◆ What the exercise asks:
Every line of the records below that has the word "サインコサイン" should be copied.

◆ Supplied material:

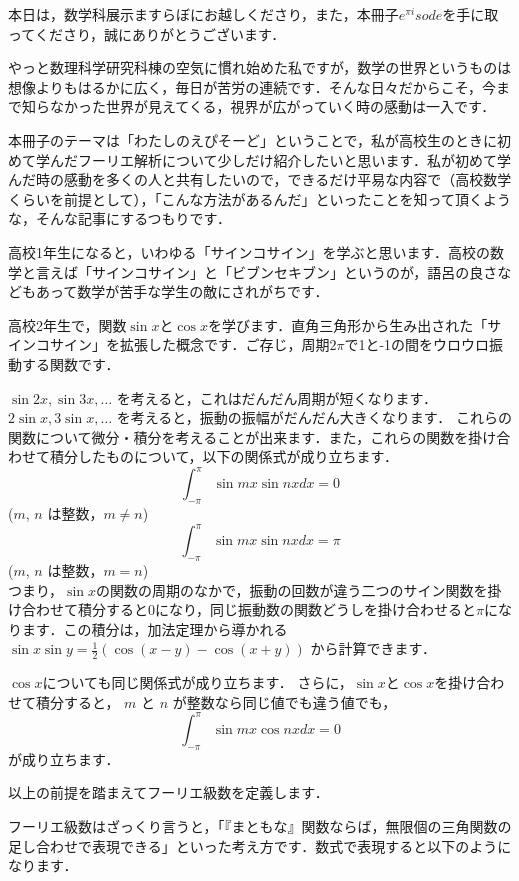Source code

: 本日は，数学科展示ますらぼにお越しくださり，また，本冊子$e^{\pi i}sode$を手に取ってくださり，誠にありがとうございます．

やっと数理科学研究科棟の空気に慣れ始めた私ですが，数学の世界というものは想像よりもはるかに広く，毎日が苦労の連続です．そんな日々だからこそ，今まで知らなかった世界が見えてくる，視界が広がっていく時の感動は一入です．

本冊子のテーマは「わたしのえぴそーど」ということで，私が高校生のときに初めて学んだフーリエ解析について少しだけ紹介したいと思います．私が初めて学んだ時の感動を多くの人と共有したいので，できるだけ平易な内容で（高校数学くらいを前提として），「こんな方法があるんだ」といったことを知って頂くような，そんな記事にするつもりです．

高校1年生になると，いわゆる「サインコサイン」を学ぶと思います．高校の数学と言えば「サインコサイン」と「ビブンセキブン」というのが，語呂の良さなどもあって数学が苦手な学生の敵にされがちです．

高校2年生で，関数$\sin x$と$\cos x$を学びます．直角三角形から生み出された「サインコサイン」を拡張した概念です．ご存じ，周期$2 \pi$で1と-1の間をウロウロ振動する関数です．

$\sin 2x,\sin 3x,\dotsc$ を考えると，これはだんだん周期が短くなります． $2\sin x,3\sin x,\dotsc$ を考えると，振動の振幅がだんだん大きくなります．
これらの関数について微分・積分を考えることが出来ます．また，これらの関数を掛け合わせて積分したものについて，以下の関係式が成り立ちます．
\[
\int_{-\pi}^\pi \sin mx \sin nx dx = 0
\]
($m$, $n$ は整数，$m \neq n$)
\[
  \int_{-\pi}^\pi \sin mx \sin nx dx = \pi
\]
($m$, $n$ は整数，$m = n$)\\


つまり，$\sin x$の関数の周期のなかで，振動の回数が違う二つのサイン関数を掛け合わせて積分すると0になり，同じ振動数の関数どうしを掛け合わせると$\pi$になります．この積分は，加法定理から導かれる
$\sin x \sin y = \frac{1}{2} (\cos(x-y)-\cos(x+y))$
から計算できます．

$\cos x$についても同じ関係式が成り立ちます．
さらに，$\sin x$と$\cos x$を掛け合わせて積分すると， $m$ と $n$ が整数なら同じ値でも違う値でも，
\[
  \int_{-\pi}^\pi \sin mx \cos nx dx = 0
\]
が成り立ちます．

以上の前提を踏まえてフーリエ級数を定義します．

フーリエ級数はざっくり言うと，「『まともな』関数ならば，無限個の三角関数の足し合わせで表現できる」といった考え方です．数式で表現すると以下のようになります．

◆ Response below:
高校1年生になると，いわゆる「サインコサイン」を学ぶと思います．高校の数学と言えば「サインコサイン」と「ビブンセキブン」というのが，語呂の良さなどもあって数学が苦手な学生の敵にされがちです．
高校2年生で，関数$\sin x$と$\cos x$を学びます．直角三角形から生み出された「サインコサイン」を拡張した概念です．ご存じ，周期$2 \pi$で1と-1の間をウロウロ振動する関数です．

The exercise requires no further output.